The AI industry has been modeled for many risks. A geopolitical war shutting down 20% of the world's oil supply was not high on most lists.

The World Trade Organization issued a stark warning this week: if energy prices from the US-Iran conflict remain elevated for the rest of 2026, global GDP growth would fall from a baseline of 2.8% to 2.5% - and the AI investment boom that has been propping up much of the global economy could be among the casualties. WTO chief economist Robert Staiger told the Guardian plainly: "If the price of energy continues to be elevated for the whole year, that could put a crimp on the AI boom."

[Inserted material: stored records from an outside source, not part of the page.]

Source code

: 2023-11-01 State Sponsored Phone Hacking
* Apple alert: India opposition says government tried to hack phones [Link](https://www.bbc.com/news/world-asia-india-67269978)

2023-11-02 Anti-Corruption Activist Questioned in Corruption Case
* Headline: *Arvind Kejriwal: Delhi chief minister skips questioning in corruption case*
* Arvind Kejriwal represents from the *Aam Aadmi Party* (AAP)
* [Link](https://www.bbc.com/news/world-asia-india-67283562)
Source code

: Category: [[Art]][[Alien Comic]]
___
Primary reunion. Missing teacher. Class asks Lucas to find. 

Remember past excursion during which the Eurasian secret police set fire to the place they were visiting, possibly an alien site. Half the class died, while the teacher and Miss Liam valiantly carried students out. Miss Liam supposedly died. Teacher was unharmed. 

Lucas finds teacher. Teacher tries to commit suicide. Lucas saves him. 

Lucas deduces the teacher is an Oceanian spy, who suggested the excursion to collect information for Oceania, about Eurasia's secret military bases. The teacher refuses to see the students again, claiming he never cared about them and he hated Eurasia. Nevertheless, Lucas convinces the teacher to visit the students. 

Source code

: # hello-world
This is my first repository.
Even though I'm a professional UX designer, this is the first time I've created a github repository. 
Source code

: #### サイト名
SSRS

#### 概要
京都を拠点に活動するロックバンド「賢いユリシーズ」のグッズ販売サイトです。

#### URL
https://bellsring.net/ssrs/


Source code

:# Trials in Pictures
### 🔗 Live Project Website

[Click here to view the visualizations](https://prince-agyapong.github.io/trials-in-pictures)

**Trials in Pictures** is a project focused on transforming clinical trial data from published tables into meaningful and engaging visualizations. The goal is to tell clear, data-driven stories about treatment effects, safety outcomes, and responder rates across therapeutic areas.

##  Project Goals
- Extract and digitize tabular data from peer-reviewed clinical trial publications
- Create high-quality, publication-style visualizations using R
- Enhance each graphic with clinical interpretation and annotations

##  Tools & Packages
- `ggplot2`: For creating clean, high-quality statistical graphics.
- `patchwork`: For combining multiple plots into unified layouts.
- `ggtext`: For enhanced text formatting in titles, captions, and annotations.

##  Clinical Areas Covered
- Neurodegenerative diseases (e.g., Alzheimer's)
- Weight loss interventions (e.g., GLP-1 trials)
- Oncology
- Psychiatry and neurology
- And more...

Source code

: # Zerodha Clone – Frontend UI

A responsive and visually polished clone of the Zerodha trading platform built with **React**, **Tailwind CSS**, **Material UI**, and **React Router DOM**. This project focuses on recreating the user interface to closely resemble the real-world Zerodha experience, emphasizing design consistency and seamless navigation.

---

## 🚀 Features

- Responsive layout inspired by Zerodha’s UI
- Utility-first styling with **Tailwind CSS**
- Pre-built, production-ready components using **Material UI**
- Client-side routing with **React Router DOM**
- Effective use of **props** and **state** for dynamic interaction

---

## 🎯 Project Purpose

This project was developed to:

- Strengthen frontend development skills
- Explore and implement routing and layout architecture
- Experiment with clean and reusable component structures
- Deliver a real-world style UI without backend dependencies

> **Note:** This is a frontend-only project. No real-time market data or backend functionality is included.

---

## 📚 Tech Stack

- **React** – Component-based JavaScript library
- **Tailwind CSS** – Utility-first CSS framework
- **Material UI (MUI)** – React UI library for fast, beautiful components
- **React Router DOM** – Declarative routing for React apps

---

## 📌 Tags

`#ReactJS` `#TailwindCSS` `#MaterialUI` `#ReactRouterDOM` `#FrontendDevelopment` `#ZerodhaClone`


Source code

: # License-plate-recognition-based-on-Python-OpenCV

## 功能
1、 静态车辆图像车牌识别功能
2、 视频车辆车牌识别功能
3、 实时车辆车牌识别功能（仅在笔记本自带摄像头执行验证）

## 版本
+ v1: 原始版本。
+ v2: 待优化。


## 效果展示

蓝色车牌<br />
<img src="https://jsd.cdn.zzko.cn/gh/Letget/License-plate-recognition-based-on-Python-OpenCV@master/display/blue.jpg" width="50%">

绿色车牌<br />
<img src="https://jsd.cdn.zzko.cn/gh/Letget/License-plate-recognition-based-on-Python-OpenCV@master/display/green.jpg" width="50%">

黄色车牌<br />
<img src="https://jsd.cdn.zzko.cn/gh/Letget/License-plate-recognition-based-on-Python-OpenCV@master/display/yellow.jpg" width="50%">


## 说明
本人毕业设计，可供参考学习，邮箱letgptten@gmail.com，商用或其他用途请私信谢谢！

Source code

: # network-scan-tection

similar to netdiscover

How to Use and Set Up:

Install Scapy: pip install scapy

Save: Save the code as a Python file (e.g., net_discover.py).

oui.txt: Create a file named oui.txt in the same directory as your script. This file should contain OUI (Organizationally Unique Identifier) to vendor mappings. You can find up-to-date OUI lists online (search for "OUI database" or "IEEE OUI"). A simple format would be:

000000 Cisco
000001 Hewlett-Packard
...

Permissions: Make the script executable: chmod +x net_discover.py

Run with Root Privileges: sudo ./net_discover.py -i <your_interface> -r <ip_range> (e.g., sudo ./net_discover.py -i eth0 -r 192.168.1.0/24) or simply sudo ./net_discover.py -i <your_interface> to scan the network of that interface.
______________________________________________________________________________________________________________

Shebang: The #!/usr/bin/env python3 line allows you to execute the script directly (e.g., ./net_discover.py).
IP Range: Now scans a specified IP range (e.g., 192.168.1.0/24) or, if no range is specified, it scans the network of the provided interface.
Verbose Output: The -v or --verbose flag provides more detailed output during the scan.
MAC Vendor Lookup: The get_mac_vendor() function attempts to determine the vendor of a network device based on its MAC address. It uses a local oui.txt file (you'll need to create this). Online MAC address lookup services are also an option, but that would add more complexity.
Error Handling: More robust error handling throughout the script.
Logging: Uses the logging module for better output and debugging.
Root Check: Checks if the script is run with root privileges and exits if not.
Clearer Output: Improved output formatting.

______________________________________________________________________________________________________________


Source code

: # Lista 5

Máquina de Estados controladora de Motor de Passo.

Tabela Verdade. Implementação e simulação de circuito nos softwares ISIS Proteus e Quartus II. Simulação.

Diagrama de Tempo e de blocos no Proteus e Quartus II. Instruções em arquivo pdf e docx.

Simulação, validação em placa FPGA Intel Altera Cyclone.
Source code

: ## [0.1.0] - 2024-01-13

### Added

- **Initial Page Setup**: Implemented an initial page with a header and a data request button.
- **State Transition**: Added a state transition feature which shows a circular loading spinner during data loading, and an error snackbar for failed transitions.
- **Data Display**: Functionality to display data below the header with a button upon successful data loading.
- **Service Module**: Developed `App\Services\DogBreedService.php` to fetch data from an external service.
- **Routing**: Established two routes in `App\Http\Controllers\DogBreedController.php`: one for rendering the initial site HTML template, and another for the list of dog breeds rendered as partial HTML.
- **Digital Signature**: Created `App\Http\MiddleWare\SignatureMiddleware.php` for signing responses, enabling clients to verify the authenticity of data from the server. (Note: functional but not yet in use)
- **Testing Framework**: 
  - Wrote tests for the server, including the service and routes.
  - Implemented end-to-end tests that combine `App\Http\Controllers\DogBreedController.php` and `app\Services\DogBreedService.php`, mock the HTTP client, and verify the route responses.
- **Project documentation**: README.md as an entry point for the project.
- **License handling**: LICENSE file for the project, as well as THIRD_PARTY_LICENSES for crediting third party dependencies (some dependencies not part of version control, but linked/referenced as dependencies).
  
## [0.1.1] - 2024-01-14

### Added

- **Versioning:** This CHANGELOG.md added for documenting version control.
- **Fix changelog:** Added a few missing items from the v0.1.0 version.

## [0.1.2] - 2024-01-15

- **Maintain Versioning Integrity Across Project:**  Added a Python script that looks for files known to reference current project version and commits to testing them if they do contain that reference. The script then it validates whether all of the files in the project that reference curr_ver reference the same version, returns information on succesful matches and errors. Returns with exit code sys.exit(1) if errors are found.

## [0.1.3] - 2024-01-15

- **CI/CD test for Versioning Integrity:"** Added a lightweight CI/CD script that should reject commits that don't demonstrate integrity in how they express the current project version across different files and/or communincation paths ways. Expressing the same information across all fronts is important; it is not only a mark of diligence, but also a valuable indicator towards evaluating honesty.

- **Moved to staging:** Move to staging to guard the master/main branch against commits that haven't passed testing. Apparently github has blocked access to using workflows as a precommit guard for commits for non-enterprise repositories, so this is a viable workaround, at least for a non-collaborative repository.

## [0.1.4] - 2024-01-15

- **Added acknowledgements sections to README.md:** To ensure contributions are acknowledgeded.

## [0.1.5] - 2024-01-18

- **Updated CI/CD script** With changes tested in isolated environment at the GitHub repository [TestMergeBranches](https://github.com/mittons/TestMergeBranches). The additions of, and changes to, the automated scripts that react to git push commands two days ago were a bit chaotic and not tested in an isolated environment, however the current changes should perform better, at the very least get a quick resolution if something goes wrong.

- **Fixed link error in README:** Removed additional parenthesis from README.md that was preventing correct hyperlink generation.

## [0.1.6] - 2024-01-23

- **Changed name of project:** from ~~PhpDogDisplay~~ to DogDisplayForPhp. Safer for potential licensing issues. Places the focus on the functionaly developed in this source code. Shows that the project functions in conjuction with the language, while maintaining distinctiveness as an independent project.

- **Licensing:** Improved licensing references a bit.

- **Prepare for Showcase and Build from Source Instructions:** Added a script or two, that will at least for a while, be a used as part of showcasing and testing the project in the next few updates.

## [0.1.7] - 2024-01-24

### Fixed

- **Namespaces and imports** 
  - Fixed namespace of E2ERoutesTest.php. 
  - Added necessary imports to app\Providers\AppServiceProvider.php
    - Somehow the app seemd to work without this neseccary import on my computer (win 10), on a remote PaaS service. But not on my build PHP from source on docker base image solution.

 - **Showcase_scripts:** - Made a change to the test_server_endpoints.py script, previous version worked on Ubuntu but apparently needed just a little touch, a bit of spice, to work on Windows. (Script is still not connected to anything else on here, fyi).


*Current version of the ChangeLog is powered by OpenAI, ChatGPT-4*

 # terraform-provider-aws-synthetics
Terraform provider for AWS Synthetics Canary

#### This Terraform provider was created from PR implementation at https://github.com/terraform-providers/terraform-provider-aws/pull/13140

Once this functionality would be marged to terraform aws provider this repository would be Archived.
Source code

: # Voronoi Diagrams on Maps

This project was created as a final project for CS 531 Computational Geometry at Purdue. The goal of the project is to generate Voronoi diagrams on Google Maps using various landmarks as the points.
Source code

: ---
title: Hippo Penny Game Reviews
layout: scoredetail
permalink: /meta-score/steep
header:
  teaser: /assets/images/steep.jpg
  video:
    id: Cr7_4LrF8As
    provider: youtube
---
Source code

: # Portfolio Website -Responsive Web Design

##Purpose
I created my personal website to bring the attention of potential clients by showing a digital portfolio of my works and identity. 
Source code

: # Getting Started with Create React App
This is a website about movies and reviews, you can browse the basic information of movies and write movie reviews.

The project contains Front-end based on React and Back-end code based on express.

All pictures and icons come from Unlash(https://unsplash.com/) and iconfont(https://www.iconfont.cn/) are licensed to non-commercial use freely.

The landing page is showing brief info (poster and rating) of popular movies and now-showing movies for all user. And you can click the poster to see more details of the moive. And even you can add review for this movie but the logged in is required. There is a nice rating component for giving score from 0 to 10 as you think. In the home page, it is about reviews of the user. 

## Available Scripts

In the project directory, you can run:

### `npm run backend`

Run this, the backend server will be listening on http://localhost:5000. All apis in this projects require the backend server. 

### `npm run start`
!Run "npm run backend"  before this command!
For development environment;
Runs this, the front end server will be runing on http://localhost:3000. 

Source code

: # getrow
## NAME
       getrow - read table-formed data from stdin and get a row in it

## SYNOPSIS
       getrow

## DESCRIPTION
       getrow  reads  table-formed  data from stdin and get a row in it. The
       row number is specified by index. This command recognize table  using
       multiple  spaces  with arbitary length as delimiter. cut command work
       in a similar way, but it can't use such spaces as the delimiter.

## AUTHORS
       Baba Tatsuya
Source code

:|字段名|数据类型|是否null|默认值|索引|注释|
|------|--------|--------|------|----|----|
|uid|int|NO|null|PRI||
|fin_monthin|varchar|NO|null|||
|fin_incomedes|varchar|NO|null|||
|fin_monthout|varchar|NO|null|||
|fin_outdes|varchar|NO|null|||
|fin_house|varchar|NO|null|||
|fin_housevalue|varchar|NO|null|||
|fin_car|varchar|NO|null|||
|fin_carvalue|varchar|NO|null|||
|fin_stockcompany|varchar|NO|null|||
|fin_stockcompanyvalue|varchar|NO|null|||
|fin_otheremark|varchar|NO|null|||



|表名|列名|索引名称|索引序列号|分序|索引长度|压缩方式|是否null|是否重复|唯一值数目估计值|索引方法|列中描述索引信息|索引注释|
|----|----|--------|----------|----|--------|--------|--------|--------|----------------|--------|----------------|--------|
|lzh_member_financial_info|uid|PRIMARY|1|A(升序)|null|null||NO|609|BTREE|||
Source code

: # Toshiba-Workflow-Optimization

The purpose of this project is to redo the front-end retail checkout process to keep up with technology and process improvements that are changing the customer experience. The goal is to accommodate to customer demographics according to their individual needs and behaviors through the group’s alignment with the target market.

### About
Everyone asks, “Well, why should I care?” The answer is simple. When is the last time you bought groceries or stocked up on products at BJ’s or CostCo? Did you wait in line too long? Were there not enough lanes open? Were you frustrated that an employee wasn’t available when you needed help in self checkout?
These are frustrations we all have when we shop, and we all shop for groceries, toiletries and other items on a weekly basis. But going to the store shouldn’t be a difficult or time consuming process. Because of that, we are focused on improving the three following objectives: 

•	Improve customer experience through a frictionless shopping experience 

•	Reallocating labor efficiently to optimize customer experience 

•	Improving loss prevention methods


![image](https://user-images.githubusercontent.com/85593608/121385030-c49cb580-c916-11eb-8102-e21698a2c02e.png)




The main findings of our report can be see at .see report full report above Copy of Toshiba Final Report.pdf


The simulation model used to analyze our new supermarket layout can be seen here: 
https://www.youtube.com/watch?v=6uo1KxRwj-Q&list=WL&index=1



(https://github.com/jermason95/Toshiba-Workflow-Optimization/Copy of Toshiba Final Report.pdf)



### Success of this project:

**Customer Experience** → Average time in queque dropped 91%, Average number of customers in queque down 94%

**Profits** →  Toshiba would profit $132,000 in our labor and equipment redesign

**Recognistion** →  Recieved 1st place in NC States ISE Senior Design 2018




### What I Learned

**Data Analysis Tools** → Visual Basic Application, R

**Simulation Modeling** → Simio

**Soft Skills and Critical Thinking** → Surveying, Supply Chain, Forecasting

The Mechanism Is Straightforward

Iran's blockade of the Strait of Hormuz - the narrow passage through which roughly 20% of the world's seaborne oil and LNG travels daily - has driven Brent crude to around $90 a barrel, with some analysts warning of $120 or higher if the disruption persists. Gas prices in the US hit $4 per gallon on March 31. European natural gas benchmarks surged 30% in a single day after Israeli strikes hit Iran's South Pars gas field and Iran retaliated against Qatar's Ras Laffan LNG facility - the largest in the world.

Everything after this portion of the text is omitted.